All lines below must be repeated exactly, with the pictures omitted.

#### Supplied material
[Start of section]
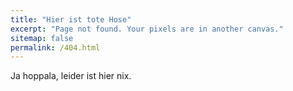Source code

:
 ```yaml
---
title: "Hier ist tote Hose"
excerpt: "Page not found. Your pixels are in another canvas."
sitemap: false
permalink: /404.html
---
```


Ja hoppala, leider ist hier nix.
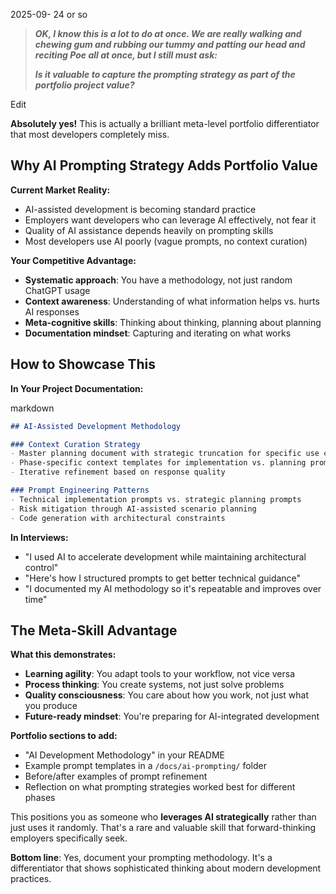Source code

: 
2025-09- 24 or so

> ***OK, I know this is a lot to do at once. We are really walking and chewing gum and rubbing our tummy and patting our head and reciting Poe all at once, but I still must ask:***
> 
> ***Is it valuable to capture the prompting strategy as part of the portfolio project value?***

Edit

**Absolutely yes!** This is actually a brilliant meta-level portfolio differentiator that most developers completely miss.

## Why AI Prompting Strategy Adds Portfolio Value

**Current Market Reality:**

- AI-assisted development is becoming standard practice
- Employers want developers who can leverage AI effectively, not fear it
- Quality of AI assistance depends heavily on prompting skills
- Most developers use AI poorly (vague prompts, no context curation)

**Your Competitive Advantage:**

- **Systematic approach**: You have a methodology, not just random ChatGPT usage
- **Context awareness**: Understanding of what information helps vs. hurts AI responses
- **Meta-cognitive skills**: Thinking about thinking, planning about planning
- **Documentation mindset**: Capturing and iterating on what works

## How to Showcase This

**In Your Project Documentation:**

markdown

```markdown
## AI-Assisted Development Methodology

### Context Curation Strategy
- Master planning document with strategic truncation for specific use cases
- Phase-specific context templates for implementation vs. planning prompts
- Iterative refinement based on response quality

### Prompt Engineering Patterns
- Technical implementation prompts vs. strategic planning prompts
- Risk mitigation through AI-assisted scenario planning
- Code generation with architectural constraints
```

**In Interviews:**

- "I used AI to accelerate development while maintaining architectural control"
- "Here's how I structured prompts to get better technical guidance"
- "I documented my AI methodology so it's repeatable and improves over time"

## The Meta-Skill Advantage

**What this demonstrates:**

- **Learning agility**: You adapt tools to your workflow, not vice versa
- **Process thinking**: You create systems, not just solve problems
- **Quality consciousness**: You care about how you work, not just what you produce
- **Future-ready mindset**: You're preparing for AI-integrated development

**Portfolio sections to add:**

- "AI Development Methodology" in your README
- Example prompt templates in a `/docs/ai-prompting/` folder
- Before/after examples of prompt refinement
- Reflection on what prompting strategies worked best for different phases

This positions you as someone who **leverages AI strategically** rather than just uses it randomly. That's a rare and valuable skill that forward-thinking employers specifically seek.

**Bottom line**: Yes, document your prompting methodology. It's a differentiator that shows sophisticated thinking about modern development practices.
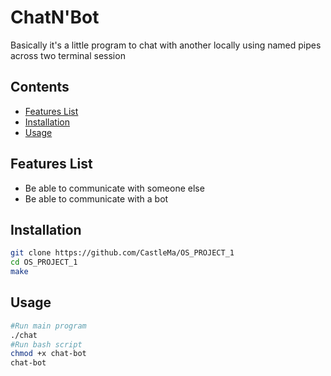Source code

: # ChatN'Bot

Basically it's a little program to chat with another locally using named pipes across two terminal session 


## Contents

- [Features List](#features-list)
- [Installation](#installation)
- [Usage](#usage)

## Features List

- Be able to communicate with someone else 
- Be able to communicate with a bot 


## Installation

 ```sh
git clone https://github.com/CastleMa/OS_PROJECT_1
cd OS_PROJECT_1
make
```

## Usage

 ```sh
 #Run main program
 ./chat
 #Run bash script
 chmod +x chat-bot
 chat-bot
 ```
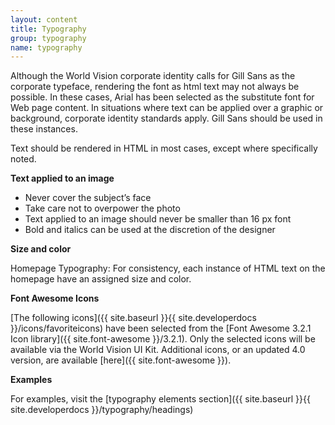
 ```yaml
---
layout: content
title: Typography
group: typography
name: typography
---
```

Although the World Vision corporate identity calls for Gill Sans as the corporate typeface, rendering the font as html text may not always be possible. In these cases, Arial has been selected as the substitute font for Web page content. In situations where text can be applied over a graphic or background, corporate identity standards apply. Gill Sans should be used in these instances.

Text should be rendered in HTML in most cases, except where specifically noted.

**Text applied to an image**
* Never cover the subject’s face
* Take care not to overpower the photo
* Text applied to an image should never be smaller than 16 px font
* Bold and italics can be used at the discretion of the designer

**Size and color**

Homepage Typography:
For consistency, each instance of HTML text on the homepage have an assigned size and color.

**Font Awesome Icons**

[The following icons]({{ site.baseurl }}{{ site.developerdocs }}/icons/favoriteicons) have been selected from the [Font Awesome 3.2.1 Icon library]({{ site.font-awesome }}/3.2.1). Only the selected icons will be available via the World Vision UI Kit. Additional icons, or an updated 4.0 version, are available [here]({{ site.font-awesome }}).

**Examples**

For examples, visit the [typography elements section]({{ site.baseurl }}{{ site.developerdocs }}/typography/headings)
[End of section]
#### Output for this exercise
Source code

:
 ```yaml
---
title: "Hier ist tote Hose"
excerpt: "Page not found. Your pixels are in another canvas."
sitemap: false
permalink: /404.html
---
```


Ja hoppala, leider ist hier nix.
Source code

: 
2025-09- 24 or so

> ***OK, I know this is a lot to do at once. We are really walking and chewing gum and rubbing our tummy and patting our head and reciting Poe all at once, but I still must ask:***
> 
> ***Is it valuable to capture the prompting strategy as part of the portfolio project value?***

Edit

**Absolutely yes!** This is actually a brilliant meta-level portfolio differentiator that most developers completely miss.

## Why AI Prompting Strategy Adds Portfolio Value

**Current Market Reality:**

- AI-assisted development is becoming standard practice
- Employers want developers who can leverage AI effectively, not fear it
- Quality of AI assistance depends heavily on prompting skills
- Most developers use AI poorly (vague prompts, no context curation)

**Your Competitive Advantage:**

- **Systematic approach**: You have a methodology, not just random ChatGPT usage
- **Context awareness**: Understanding of what information helps vs. hurts AI responses
- **Meta-cognitive skills**: Thinking about thinking, planning about planning
- **Documentation mindset**: Capturing and iterating on what works

## How to Showcase This

**In Your Project Documentation:**

markdown

```markdown
## AI-Assisted Development Methodology

### Context Curation Strategy
- Master planning document with strategic truncation for specific use cases
- Phase-specific context templates for implementation vs. planning prompts
- Iterative refinement based on response quality

### Prompt Engineering Patterns
- Technical implementation prompts vs. strategic planning prompts
- Risk mitigation through AI-assisted scenario planning
- Code generation with architectural constraints
```

**In Interviews:**

- "I used AI to accelerate development while maintaining architectural control"
- "Here's how I structured prompts to get better technical guidance"
- "I documented my AI methodology so it's repeatable and improves over time"

## The Meta-Skill Advantage

**What this demonstrates:**

- **Learning agility**: You adapt tools to your workflow, not vice versa
- **Process thinking**: You create systems, not just solve problems
- **Quality consciousness**: You care about how you work, not just what you produce
- **Future-ready mindset**: You're preparing for AI-integrated development

**Portfolio sections to add:**

- "AI Development Methodology" in your README
- Example prompt templates in a `/docs/ai-prompting/` folder
- Before/after examples of prompt refinement
- Reflection on what prompting strategies worked best for different phases

This positions you as someone who **leverages AI strategically** rather than just uses it randomly. That's a rare and valuable skill that forward-thinking employers specifically seek.

**Bottom line**: Yes, document your prompting methodology. It's a differentiator that shows sophisticated thinking about modern development practices.
Source code

: # ChatN'Bot

Basically it's a little program to chat with another locally using named pipes across two terminal session 


## Contents

- [Features List](#features-list)
- [Installation](#installation)
- [Usage](#usage)

## Features List

- Be able to communicate with someone else 
- Be able to communicate with a bot 


## Installation

 ```sh
git clone https://github.com/CastleMa/OS_PROJECT_1
cd OS_PROJECT_1
make
```

## Usage

 ```sh
 #Run main program
 ./chat
 #Run bash script
 chmod +x chat-bot
 chat-bot
 ```
 ```yaml
---
layout: content
title: Typography
group: typography
name: typography
---
```

Although the World Vision corporate identity calls for Gill Sans as the corporate typeface, rendering the font as html text may not always be possible. In these cases, Arial has been selected as the substitute font for Web page content. In situations where text can be applied over a graphic or background, corporate identity standards apply. Gill Sans should be used in these instances.

Text should be rendered in HTML in most cases, except where specifically noted.

**Text applied to an image**
* Never cover the subject’s face
* Take care not to overpower the photo
* Text applied to an image should never be smaller than 16 px font
* Bold and italics can be used at the discretion of the designer

**Size and color**

Homepage Typography:
For consistency, each instance of HTML text on the homepage have an assigned size and color.

**Font Awesome Icons**

[The following icons]({{ site.baseurl }}{{ site.developerdocs }}/icons/favoriteicons) have been selected from the [Font Awesome 3.2.1 Icon library]({{ site.font-awesome }}/3.2.1). Only the selected icons will be available via the World Vision UI Kit. Additional icons, or an updated 4.0 version, are available [here]({{ site.font-awesome }}).

**Examples**

For examples, visit the [typography elements section]({{ site.baseurl }}{{ site.developerdocs }}/typography/headings)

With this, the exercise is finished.